North Carolina residents who travel over the Thanksgiving holiday to be with family members and friends need to use caution as the week is notorious for fatal car accidents. According to a 2009 study by the Highway Loss Data Institute, Thanksgiving is one of four federal holidays that experiences a higher than average number of fatal crashes.
According to the director of the University of Alabama Center for Advanced Public Safety, the reason for this could simply be that there are more cars on the roads. “This isn’t really rocket science here: You have a lot of people on the roads over Thanksgiving, so the crashes are naturally going to get worse,” the director told USA TODAY.
AAA predicts that there will be about 39.1 million drivers on the roads who are traveling more than 50 miles over the Thanksgiving holiday. While that seems like an awfully large number, it’s just 0.6 percent higher than last year. A spokesman from AAA said even though the economy hasn’t made a full recovery as of yet, people are still finding ways to get together for Thanksgiving.

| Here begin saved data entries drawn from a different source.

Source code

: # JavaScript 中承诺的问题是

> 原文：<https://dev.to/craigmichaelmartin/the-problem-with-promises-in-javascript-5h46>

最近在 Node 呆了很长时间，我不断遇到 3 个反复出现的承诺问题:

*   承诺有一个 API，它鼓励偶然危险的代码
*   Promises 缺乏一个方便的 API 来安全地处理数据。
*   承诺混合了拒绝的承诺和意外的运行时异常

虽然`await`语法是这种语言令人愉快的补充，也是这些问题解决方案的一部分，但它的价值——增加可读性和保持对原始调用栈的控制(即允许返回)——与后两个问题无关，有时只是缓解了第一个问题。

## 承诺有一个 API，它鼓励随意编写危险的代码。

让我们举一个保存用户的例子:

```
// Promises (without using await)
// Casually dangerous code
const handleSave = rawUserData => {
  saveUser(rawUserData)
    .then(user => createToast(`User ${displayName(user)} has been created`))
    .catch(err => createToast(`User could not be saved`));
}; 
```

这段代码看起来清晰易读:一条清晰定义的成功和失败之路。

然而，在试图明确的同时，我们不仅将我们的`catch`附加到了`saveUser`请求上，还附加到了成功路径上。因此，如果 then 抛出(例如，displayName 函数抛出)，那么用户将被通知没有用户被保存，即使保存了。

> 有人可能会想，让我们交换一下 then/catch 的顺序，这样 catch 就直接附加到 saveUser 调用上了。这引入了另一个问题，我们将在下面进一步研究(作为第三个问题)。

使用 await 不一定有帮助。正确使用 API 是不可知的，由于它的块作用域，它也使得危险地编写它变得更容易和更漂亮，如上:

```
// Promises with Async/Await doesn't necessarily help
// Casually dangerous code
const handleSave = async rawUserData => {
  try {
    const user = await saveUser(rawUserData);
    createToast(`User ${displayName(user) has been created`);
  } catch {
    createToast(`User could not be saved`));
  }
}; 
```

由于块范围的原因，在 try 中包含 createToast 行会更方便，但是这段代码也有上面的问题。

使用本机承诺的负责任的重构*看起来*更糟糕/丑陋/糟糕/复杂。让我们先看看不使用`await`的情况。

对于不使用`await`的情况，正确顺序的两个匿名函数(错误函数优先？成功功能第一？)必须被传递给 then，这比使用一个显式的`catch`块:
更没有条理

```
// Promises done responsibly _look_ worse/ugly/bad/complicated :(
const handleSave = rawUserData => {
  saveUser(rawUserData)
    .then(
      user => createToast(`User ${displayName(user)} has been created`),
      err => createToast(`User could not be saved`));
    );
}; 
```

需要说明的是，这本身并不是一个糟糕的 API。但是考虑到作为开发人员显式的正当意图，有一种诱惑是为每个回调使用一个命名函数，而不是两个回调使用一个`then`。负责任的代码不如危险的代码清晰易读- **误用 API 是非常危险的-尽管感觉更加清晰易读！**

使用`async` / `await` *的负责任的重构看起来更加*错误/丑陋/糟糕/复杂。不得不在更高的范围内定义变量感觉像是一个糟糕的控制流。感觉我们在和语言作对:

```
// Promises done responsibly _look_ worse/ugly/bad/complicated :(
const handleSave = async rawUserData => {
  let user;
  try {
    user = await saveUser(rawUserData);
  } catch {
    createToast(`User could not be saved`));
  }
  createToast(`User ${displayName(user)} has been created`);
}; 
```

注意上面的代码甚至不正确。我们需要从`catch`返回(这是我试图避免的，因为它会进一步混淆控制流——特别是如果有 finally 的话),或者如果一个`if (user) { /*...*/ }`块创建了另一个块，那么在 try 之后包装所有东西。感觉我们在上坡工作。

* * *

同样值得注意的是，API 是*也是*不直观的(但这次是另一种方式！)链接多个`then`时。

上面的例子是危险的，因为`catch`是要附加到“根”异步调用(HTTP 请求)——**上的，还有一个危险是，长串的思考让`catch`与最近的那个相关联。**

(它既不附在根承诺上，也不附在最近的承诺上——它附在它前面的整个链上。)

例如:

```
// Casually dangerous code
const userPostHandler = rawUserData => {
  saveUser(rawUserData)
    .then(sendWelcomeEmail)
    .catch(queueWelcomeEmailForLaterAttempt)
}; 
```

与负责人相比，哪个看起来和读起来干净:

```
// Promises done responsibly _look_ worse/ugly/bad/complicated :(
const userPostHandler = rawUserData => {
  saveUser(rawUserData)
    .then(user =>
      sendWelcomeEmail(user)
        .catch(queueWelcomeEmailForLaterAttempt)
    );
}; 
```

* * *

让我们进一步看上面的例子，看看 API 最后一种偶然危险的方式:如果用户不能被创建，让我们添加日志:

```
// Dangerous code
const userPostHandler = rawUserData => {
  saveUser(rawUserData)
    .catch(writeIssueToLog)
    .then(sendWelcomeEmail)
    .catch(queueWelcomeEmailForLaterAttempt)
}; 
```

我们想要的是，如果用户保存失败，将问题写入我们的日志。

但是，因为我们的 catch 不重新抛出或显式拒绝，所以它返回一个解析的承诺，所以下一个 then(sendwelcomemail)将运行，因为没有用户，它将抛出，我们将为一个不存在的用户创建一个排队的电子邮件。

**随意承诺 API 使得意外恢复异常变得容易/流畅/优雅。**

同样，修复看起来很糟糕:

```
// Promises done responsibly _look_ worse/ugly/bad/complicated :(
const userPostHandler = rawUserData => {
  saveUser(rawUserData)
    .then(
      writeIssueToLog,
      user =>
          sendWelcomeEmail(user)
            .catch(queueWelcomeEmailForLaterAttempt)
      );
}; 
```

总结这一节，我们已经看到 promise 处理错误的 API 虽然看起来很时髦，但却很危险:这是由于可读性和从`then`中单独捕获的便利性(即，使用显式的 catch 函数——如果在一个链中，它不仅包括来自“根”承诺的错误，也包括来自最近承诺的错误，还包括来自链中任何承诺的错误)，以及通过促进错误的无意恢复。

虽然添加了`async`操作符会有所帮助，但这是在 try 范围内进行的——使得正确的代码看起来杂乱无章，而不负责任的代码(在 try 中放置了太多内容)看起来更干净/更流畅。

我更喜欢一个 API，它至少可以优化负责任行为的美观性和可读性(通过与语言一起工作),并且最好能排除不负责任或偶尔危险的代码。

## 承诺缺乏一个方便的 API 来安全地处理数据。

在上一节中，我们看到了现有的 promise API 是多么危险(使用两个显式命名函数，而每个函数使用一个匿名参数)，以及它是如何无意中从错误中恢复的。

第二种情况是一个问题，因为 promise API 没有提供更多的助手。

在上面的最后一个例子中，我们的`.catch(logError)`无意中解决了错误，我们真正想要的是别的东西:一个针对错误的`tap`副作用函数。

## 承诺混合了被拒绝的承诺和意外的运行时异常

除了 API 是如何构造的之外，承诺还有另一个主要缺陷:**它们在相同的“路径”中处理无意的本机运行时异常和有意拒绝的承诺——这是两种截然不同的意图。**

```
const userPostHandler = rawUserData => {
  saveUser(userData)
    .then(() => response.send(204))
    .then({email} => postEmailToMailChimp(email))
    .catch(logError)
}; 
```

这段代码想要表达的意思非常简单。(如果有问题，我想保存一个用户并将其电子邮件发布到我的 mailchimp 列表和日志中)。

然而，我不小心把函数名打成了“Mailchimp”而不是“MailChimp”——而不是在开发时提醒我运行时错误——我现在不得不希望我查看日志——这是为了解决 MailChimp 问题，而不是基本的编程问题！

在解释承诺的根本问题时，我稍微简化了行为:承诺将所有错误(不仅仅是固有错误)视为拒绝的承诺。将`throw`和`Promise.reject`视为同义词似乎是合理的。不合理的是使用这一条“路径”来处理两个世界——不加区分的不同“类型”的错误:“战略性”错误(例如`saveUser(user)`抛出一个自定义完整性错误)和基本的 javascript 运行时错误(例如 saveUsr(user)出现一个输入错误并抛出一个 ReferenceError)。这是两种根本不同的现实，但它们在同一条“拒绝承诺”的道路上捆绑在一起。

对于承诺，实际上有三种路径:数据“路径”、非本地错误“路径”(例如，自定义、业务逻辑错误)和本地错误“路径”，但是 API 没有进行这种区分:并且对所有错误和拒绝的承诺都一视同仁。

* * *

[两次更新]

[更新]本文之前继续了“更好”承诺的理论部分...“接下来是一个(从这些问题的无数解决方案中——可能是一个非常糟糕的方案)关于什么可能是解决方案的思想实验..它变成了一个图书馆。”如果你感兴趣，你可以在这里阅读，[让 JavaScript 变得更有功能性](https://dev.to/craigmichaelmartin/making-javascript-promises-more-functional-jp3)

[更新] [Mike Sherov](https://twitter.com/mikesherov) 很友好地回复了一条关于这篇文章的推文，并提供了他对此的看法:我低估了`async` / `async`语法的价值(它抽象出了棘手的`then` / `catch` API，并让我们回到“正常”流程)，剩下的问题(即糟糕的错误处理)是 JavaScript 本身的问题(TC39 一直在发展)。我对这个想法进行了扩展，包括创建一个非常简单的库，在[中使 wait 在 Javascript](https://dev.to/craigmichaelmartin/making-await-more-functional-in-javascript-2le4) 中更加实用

According to AAA, 90 percent of holiday travelers will be getting to their destinations by automobile, which means drivers could probably use a quick refresher on road trip safety. Here are some of the leading causes of Thanksgiving week accidents and how to avoid them:
Driving on unfamiliar roads. Many accidents are caused because drivers are not familiar with the terrain. To stay safe, it’s best to put all distractions away and stay fully concentrated on the road so that you have time to react to unforeseen dangers.
Driving when it’s late and you’re tired. Drowsy driving is another leading cause of Thanksgiving week car accidents. To avoid this you might have to cut the celebrating short to ensure that you don’t get too tired on the way home.
Driving after drinking. It seems like holidays and drinking go hand-in-hand for many people, but one sure way to put yourself (and others) at risk is by drinking and driving. If you plan to drive home, don’t plan to drink.
With these tips in mind, have a safe and happy Thanksgiving!